Entry 68 — Verosofactuality

Some of my most boring and infuriatingly frustrating arguments over the yearshave been over what poetry is, mainly with those who refuse to accept any definition of it.  The worst are the Philistines who find it impossible to accept anything as a poem that they don’t like.   Having gotten into another such argument this week with a Shakespeare Authorship Wack who won’t let me define poems objectively as little lineated verbal constructions intended to give aesthetic pleasure (to give the quickest, simplest definition) because then I would be able to call myself a maker of poems and thus more likely to know what went on in Shakespeare’s head when he made a poem than the wack, who is not a poet.  For him a poem is something indefinably wonderful made out of words that only a few persons are capable of making–Shakespeare and perhaps one or two others (He mentions Donne and Milton, but really believes only one poet ever existed, Oxford, the author of Shakespeares Sonnets and other works), but no one later than Milton, and most certainly not I.

What can I say?  Nothing.

Stewing about it after vacating the argument, I came up with my solution for any difficult intellectual problem: a coinage.  This one was, “verosofact.”  I do agree with the subjectivists that nothing is 100% objectively true, but don’t care.  That’s because, for me, there exist what I’ve just dubbed, “verosofacts,” which are close enough to being 100% objectively true to be taken as 100% objectively true.  True beyond reasonable doubt.  Of course, there are degrees of verosofactuality–as I believe I discussed in this blog of mine recently: scientific verosofactuality is closer to absolute certainty that historical verosofactuality, but the latter is still close enough to absolute certainty to be considered true beyond reasonable doubt.  Like the verosofact that William Shakespeare of Stratford-upon-Avon wrote the plays and poems attributed to him.

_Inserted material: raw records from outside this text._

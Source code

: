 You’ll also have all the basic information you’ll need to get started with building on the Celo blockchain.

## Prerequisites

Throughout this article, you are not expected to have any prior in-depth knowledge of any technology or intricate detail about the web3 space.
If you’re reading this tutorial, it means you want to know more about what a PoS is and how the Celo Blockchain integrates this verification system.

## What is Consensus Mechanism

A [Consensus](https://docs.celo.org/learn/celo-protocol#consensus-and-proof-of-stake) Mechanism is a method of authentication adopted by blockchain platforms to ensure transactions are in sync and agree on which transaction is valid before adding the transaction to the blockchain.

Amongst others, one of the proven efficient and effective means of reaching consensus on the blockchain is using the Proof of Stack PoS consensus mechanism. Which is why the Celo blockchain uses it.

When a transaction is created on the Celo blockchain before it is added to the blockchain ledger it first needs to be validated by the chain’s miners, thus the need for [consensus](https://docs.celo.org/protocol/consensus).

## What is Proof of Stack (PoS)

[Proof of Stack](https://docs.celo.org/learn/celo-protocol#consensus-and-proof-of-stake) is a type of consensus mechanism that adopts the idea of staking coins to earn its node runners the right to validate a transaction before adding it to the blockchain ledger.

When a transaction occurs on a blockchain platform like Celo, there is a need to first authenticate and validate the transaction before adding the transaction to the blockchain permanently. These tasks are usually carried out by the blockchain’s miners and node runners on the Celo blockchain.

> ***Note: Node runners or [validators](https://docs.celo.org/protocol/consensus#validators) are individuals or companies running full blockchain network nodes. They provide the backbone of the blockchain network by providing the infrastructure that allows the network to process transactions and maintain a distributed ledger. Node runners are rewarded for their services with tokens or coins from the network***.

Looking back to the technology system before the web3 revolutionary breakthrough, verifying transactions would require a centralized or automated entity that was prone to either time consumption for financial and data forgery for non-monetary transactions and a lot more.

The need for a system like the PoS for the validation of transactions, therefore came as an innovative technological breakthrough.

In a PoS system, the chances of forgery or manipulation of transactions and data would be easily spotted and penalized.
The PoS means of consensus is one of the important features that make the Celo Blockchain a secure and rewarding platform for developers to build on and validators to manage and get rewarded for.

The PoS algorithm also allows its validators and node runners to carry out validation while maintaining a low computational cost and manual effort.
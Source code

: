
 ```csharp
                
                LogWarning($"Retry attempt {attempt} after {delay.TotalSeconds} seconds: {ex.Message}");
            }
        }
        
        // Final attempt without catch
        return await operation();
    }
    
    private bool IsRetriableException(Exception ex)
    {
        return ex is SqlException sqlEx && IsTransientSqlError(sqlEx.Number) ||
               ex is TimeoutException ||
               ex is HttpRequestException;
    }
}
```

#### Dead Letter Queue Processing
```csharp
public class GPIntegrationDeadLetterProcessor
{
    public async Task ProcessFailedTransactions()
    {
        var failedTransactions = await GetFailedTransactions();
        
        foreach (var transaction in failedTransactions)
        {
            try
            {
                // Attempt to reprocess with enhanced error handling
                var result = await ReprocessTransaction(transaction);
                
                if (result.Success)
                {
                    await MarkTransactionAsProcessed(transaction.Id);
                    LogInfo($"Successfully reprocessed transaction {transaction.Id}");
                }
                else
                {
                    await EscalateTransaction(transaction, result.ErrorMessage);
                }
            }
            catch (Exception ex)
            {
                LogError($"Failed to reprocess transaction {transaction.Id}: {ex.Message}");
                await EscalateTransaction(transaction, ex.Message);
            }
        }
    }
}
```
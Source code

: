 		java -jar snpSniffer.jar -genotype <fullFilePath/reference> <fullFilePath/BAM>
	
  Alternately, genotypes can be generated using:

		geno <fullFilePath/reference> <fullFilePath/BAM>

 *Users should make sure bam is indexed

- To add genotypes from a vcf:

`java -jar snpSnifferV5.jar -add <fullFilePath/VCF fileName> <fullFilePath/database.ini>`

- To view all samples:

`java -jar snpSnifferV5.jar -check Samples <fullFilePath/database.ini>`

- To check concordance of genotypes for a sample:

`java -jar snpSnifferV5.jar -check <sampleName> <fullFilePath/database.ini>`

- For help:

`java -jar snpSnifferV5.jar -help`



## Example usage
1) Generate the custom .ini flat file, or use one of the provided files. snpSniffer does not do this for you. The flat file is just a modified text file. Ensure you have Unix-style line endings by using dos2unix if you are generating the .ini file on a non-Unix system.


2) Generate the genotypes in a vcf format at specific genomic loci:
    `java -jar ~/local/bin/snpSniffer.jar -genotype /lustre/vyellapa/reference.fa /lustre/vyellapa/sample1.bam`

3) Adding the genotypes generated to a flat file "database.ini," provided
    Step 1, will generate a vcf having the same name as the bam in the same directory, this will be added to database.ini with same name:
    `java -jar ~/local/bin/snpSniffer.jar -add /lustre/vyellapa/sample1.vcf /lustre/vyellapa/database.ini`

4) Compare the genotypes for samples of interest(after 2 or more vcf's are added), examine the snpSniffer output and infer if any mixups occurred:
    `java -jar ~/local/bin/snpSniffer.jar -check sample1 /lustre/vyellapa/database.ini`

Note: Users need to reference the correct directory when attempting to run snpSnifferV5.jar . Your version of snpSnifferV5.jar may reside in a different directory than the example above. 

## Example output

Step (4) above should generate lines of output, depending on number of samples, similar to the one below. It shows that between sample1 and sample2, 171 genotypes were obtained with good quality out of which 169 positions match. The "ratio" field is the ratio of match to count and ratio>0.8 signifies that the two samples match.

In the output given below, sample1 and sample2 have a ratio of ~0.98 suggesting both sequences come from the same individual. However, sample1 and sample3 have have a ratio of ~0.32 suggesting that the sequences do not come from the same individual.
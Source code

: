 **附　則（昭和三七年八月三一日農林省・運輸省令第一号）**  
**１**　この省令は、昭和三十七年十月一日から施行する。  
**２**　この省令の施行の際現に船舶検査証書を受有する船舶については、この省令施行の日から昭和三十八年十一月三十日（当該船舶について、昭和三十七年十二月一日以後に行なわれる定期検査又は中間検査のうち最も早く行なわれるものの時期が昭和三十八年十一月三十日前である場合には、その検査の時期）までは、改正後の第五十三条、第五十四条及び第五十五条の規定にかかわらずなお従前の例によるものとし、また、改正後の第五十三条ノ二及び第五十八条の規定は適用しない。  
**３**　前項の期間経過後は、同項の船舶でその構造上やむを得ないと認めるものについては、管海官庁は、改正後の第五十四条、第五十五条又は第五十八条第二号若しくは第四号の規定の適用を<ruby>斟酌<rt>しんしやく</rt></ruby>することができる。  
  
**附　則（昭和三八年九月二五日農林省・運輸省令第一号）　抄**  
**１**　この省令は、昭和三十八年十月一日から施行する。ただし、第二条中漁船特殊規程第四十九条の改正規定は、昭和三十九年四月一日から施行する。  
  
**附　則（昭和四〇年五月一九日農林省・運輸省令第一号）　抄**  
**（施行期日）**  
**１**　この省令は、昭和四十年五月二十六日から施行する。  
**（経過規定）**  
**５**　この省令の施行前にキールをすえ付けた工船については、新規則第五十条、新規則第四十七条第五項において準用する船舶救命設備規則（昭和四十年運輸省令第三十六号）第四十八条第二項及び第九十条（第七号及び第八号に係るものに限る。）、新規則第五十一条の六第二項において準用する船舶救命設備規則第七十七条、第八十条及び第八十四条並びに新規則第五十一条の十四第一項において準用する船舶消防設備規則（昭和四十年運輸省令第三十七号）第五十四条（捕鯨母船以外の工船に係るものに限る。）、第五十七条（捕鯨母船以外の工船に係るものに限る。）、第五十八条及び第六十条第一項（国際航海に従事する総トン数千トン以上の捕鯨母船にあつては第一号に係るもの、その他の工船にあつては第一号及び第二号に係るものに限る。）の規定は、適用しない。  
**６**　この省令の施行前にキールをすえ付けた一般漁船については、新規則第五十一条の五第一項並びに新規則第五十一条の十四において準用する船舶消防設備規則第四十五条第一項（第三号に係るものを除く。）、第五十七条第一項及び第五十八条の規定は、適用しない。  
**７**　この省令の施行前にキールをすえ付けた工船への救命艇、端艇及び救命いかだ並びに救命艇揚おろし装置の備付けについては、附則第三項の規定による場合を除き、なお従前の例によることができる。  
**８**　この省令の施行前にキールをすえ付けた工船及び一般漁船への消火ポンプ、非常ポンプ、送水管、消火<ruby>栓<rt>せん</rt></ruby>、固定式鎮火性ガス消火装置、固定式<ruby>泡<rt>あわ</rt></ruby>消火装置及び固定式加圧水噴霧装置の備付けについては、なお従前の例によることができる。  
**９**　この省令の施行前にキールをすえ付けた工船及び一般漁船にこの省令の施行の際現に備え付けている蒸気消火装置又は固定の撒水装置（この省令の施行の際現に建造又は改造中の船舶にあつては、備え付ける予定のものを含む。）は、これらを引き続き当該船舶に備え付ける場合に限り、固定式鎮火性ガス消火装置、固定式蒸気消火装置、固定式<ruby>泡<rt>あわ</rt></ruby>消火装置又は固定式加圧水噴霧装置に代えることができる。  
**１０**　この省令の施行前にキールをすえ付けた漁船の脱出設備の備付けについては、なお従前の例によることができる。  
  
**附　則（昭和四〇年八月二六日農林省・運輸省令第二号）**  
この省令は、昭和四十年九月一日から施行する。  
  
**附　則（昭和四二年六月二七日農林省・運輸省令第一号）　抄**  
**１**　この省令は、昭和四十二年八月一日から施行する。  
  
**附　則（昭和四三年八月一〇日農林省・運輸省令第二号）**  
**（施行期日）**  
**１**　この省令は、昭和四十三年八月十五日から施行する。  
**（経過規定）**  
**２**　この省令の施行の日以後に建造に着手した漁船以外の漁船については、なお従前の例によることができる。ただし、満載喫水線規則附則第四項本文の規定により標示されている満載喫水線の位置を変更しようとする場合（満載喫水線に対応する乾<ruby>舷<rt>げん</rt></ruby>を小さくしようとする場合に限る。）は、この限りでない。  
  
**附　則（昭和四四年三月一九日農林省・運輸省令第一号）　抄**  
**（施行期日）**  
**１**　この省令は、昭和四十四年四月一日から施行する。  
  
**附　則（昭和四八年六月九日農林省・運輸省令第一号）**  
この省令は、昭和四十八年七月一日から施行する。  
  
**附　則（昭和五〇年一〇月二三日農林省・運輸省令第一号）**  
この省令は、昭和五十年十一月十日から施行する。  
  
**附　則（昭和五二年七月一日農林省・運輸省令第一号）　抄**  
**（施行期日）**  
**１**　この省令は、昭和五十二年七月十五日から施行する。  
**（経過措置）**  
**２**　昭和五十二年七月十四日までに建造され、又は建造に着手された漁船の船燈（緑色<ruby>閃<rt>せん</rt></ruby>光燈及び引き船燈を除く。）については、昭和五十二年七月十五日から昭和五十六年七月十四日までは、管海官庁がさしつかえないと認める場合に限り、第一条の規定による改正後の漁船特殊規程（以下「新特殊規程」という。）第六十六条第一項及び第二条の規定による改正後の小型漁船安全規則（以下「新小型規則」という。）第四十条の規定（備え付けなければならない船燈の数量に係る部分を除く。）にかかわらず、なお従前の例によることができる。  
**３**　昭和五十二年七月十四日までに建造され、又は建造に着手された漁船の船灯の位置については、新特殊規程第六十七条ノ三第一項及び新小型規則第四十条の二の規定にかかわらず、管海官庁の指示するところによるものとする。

My coinage comes from my earlier coinage, “verosophy,” of the search for significant truths that science, history, philosophy and like endeavors are.  A verosofact is a verosophical absolute truth.

I don’t see how one can make any effort to find any even semi-consequential truth about existence without granting the eixstence of verosofacts.  I think almost everyone, for instance, accepts cause and effect as an absolute, although many do so only unconsciously.  Ditto the laws of logic.  And that there is a difference between material reality (for me, a verosofact) and other kinds of hypothesized realities, none of them capable of being verosofacts though not necessarily non-facts.

Sciences is not uncertain, only not absolutely certain, only verosofactual.  Well, a mixture of verosofactuality and uncertainty not yet classified as either verosofactual or contrafactual.

The ultimate verosofacts, the existence of material reality, and the validity of logic and cause and effect, are givens–the axioms that make verosophy possible.

Am I a child writing for infants?  Maybe.  I do believe everything I’ve said extremely simple and obvious.  It’s difficult to achieve such final simplicity, though.